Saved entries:
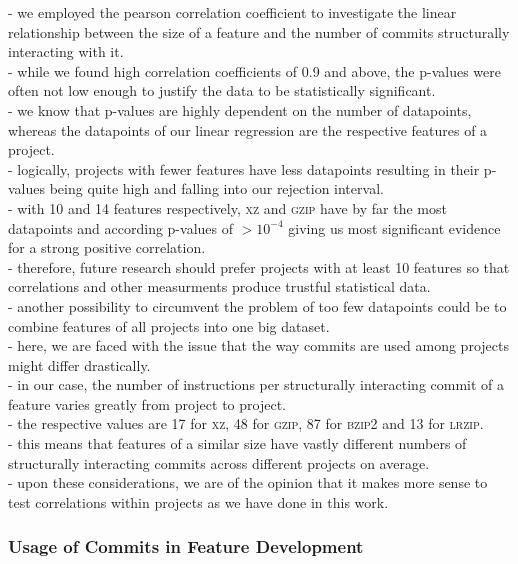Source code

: - we employed the pearson correlation coefficient to investigate the linear relationship between the size of a feature and the number of commits structurally interacting with it. \\
- while we found high correlation coefficients of 0.9 and above, the p-values were often not low enough to justify the data to be statistically significant. \\
- we know that p-values are highly dependent on the number of datapoints, whereas the datapoints of our linear regression are the respective features of a project. \\
- logically, projects with fewer features have less datapoints resulting in their p-values being quite high and falling into our rejection interval. \\
- with 10 and 14 features respectively, \textsc{xz} and \textsc{gzip} have by far the most datapoints and according p-values of $>10^{-4}$ giving us most significant evidence for a strong positive correlation. \\
- therefore, future research should prefer projects with at least 10 features so that correlations and other measurments produce trustful statistical data. \\
- another possibility to circumvent the problem of too few datapoints could be to combine features of all projects into one big dataset. \\
- here, we are faced with the issue that the way commits are used among projects might differ drastically. \\
- in our case, the number of instructions per structurally interacting commit of a feature varies greatly from project to project. \\
- the respective values are 17 for \textsc{xz}, 48 for \textsc{gzip}, 87 for \textsc{bzip2} and 13 for \textsc{lrzip}. \\
- this means that features of a similar size have vastly different numbers of structurally interacting commits across different projects on average. \\
- upon these considerations, we are of the opinion that it makes more sense to test correlations within projects as we have done in this work. \\

\subsubsection*{Usage of Commits in Feature Development}

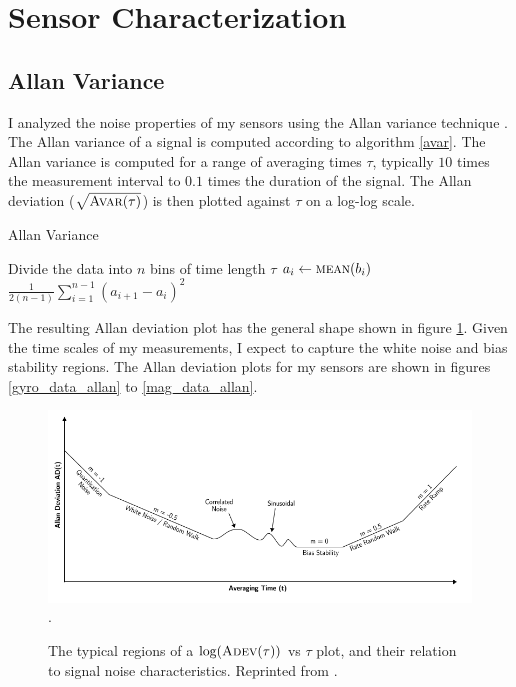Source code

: \documentclass[conference]{IEEEtran}
\begin{document}
\section{Sensor Characterization}
\label{sensor_char}
\subsection{Allan Variance}
I analyzed the noise properties of my sensors using the Allan variance technique \cite{UCAM-CL-TR-696}. The Allan variance of a signal is computed  according to algorithm \ref{avar}. The Allan variance is computed for a range of averaging times $\tau$, typically $10$ times the measurement interval to $0.1$ times the duration of the signal. The Allan deviation ($\sqrt{\textproc{Avar}(\tau)}$) is then plotted against $\tau$ on a log-log scale.\\

\begin{algorithm}
  \caption{Allan Variance}
  \label{avar}
  \begin{algorithmic}
      \State Divide the data into $n$ bins of time length $\tau$
        \State $a_i \gets \Call{mean}{b_i}$
      \EndFor
      \State \Return $\frac{1}{2 (n-1)} \sum_{i=1}^{n-1} (a_{i+1} - a_{i})^2$
      \EndFunction
  \end{algorithmic}
\end{algorithm}

The resulting Allan deviation plot has the general shape shown in figure \ref{allan_regions}. Given the time scales of my measurements, I expect to capture the white noise and bias stability regions. The Allan deviation plots for my sensors are shown in figures \ref{gyro_data_allan} to \ref{mag_data_allan}. \\

\begin{figure}[!t]
  \centering
  \includegraphics[width=7.5in]{figures/allan_regions.png}
  \DeclareGraphicsExtensions.
  \caption{The typical regions of a $\log(\textproc{Adev}(\tau))$ vs $\tau$ plot, and their relation to signal noise characteristics. Reprinted from \cite{UCAM-CL-TR-696}.}
  \label{allan_regions}
\end{figure}
\end{document}
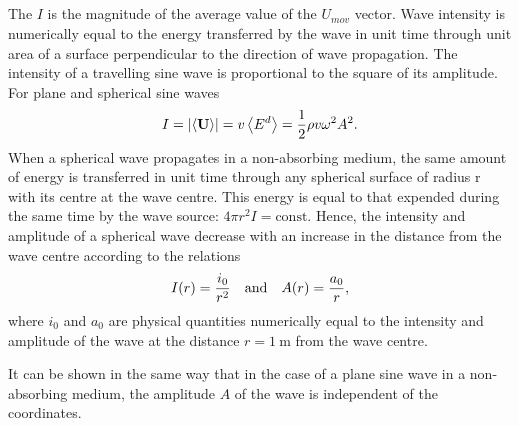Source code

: \subsection{}\label{30.3.6} The  $I$ is the magnitude of the average value of the $U_{mov}$ vector. Wave intensity is numerically equal to the energy transferred by the wave in unit time through unit area of a surface perpendicular to the direction of wave propagation. The intensity of a travelling sine wave is proportional to the square of its amplitude. For plane and spherical sine waves
\begin{equation*}%
I = \abs{\expval{\vb{U}}} = v \expval{E^{d}} = \frac{1}{2} \rho v \omega^{2} A^{2}.
\end{equation*}
When a spherical wave propagates in a non-absorbing medium, the same amount of energy is transferred in unit time through any spherical surface of radius r with its centre at the wave centre. This energy is equal to that expended during the same time by the wave source: $4\pi r^{2}I = \text{const.}$ Hence, the intensity and amplitude of a spherical wave decrease with an increase in the distance from the wave centre according to the relations
\begin{equation*}%
I(r) = \frac{i_{0}}{r^{2}} \qand A(r) = \frac{a_{0}}{r},
\end{equation*}
where $i_{0}$ and $a_{0}$ are physical quantities numerically equal to the intensity and amplitude of the wave at the distance $r = \SI{1}{\meter}$ from the wave centre.

It can be shown in the same way that in the case of a plane sine wave in a non-absorbing medium, the amplitude $A$ of the wave is independent of the coordinates.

Try it: Repeat the records in full, exactly as they appear, but with the pictures removed.

Output of the exercise:
Source code

: - we employed the pearson correlation coefficient to investigate the linear relationship between the size of a feature and the number of commits structurally interacting with it. \\
- while we found high correlation coefficients of 0.9 and above, the p-values were often not low enough to justify the data to be statistically significant. \\
- we know that p-values are highly dependent on the number of datapoints, whereas the datapoints of our linear regression are the respective features of a project. \\
- logically, projects with fewer features have less datapoints resulting in their p-values being quite high and falling into our rejection interval. \\
- with 10 and 14 features respectively, \textsc{xz} and \textsc{gzip} have by far the most datapoints and according p-values of $>10^{-4}$ giving us most significant evidence for a strong positive correlation. \\
- therefore, future research should prefer projects with at least 10 features so that correlations and other measurments produce trustful statistical data. \\
- another possibility to circumvent the problem of too few datapoints could be to combine features of all projects into one big dataset. \\
- here, we are faced with the issue that the way commits are used among projects might differ drastically. \\
- in our case, the number of instructions per structurally interacting commit of a feature varies greatly from project to project. \\
- the respective values are 17 for \textsc{xz}, 48 for \textsc{gzip}, 87 for \textsc{bzip2} and 13 for \textsc{lrzip}. \\
- this means that features of a similar size have vastly different numbers of structurally interacting commits across different projects on average. \\
- upon these considerations, we are of the opinion that it makes more sense to test correlations within projects as we have done in this work. \\

\subsubsection*{Usage of Commits in Feature Development}

Source code

: \documentclass[conference]{IEEEtran}
\begin{document}
\section{Sensor Characterization}
\label{sensor_char}
\subsection{Allan Variance}
I analyzed the noise properties of my sensors using the Allan variance technique \cite{UCAM-CL-TR-696}. The Allan variance of a signal is computed  according to algorithm \ref{avar}. The Allan variance is computed for a range of averaging times $\tau$, typically $10$ times the measurement interval to $0.1$ times the duration of the signal. The Allan deviation ($\sqrt{\textproc{Avar}(\tau)}$) is then plotted against $\tau$ on a log-log scale.\\

\begin{algorithm}
  \caption{Allan Variance}
  \label{avar}
  \begin{algorithmic}
      \State Divide the data into $n$ bins of time length $\tau$
        \State $a_i \gets \Call{mean}{b_i}$
      \EndFor
      \State \Return $\frac{1}{2 (n-1)} \sum_{i=1}^{n-1} (a_{i+1} - a_{i})^2$
      \EndFunction
  \end{algorithmic}
\end{algorithm}

The resulting Allan deviation plot has the general shape shown in figure \ref{allan_regions}. Given the time scales of my measurements, I expect to capture the white noise and bias stability regions. The Allan deviation plots for my sensors are shown in figures \ref{gyro_data_allan} to \ref{mag_data_allan}. \\

\begin{figure}[!t]
  \centering
  \includegraphics[width=7.5in]{figures/allan_regions.png}
  \DeclareGraphicsExtensions.
  \caption{The typical regions of a $\log(\textproc{Adev}(\tau))$ vs $\tau$ plot, and their relation to signal noise characteristics. Reprinted from \cite{UCAM-CL-TR-696}.}
  \label{allan_regions}
\end{figure}
\end{document}
Source code

: \subsection{}\label{30.3.6} The  $I$ is the magnitude of the average value of the $U_{mov}$ vector. Wave intensity is numerically equal to the energy transferred by the wave in unit time through unit area of a surface perpendicular to the direction of wave propagation. The intensity of a travelling sine wave is proportional to the square of its amplitude. For plane and spherical sine waves
\begin{equation*}%
I = \abs{\expval{\vb{U}}} = v \expval{E^{d}} = \frac{1}{2} \rho v \omega^{2} A^{2}.
\end{equation*}
When a spherical wave propagates in a non-absorbing medium, the same amount of energy is transferred in unit time through any spherical surface of radius r with its centre at the wave centre. This energy is equal to that expended during the same time by the wave source: $4\pi r^{2}I = \text{const.}$ Hence, the intensity and amplitude of a spherical wave decrease with an increase in the distance from the wave centre according to the relations
\begin{equation*}%
I(r) = \frac{i_{0}}{r^{2}} \qand A(r) = \frac{a_{0}}{r},
\end{equation*}
where $i_{0}$ and $a_{0}$ are physical quantities numerically equal to the intensity and amplitude of the wave at the distance $r = \SI{1}{\meter}$ from the wave centre.

It can be shown in the same way that in the case of a plane sine wave in a non-absorbing medium, the amplitude $A$ of the wave is independent of the coordinates.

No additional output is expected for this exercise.